Radical (2023) is a film based on the true story of Sergio Juárez Correa, a grade school teacher in the border town of Matamoros in Northeastern Mexico. Known by the locals as a “school of punishment,” the students live in poverty amid drug cartel violence. After losing faith in the education system, Sergio arrives with a plan to try a radical new way of teaching. He challenges the power structure between teacher and student and encourages his students to take charge of their own learning.

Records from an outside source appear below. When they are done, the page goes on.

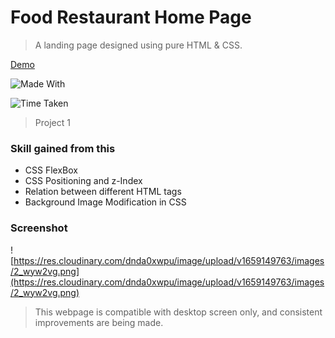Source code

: # Food Restaurant Home Page

> A landing page designed using pure HTML & CSS.

[Demo](https://live-class-project-002.netlify.app/ "Demo")

![Made With](https://img.shields.io/badge/Made%20with-HTML%20and%20CSS-brightgreen)

![Time Taken](https://img.shields.io/badge/Time%20Taken-30%20min-red)

> Project 1

### Skill gained from this

- CSS FlexBox
- CSS Positioning and z-Index
- Relation between different HTML tags
- Background Image Modification in CSS

### Screenshot

![https://res.cloudinary.com/dnda0xwpu/image/upload/v1659149763/images/2_wyw2vg.png](https://res.cloudinary.com/dnda0xwpu/image/upload/v1659149763/images/2_wyw2vg.png)

> This webpage is compatible with desktop screen only, and consistent improvements are being made.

One student, Paloma, is a young genius who excels at science and math. She lives with her sick father next to a dumpster, where they earn a living scavenging for scrap. Although Paloma is brilliant, capable of building her own telescope, and dreams of becoming an astronaut, she is overlooked as just another “quiet” student who is too poor to ever achieve anything. A pivotal scene between Sergio and the principal, Chucho, wrestles with the core question of why they see the education system failing and when they lost hope. “Kids today have changed,” argues Chucho. He suggests kids are too traumatized, forced to grow up too fast, and then rebel and become bad students. “No. Kids will always be kids”, responds Sergio. Just then, they hear a car chase and bottles breaking down the street. “The world has changed, Mr. Juárez,” continues Chucho. “Yes”, says Sergio, “and we have not. Nothing in education has changed in the last 100 years.”
The film does a good job of showing how the students are villainized for being poor. Teachers and students are forced to work under impossible conditions and then blamed when they fail standardized tests, as if they created their own misery. Radical ultimately sends a hopeful message: that one dedicated person can impact many when they believe in their community. Though the film fictionalizes many aspects of teaching, it remains honest by not shying away from the reality of the abject poverty the characters live in. For every Paloma, there are several other students with as much potential who were ultimately discarded by the system, in some cases leading to tragic outcomes.

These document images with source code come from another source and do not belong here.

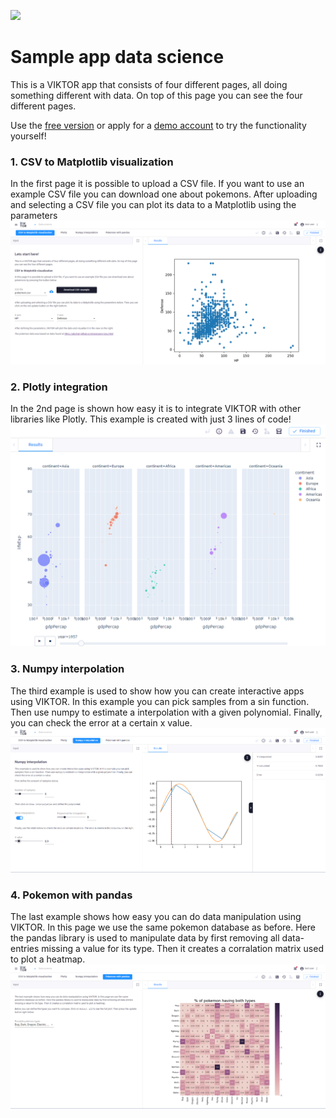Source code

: ![](https://img.shields.io/badge/SDK-v13.0.0-blue) 

# Sample app data science
This is a VIKTOR app that consists of four different pages, all doing something different with data. On top of this 
page you can see the four different pages.

Use the [free version](https://www.viktor.ai/try-for-free) or apply for a [demo account](https://www.viktor.ai/try-for-free) to try the functionality yourself! 


### 1. CSV to Matplotlib visualization
In the first page it is possible to upload a CSV file. If you want to use an example CSV file you can download one about pokemons.
After uploading and selecting a CSV file you can plot its data to a Matplotlib using the parameters
![](manifest/pictures/csv_to_matplotlib.png)

### 2. Plotly integration
In the 2nd page is shown how easy it is to integrate VIKTOR with other libraries like Plotly. 
This example is created with just 3 lines of code!
![](manifest/pictures/gapminder.gif)

### 3. Numpy interpolation 
The third example is used to show how you can create interactive apps using VIKTOR. 
In this example you can pick samples from a sin function. 
Then use numpy to estimate a interpolation with a given polynomial. 
Finally, you can check the error at a certain x value.
![](manifest/pictures/numpy_interpolation.png)

### 4. Pokemon with pandas
The last example shows how easy you can do data manipulation using VIKTOR. 
In this page we use the same pokemon database as before. 
Here the pandas library is used to manipulate data by first removing all data-entries missing a value for its type. 
Then it creates a corralation matrix used to plot a heatmap.
![](manifest/pictures/pokemon.png)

Even with excellent student-centered education as in Sergio’s classroom, students and teachers are still trapped by a system beyond their individual control. Radical provokes us to radically re-imagine the education system. But it leaves us with the lingering question: is it enough to change how or what we teach without radically reimagining the entire society this education system supports? Sergio’s story is an example of someone taking individual responsibility for the failures of this system. His story also reminds us that it’s this society that has failed students and educators, not the other way around.
You can stream Radical on Vix.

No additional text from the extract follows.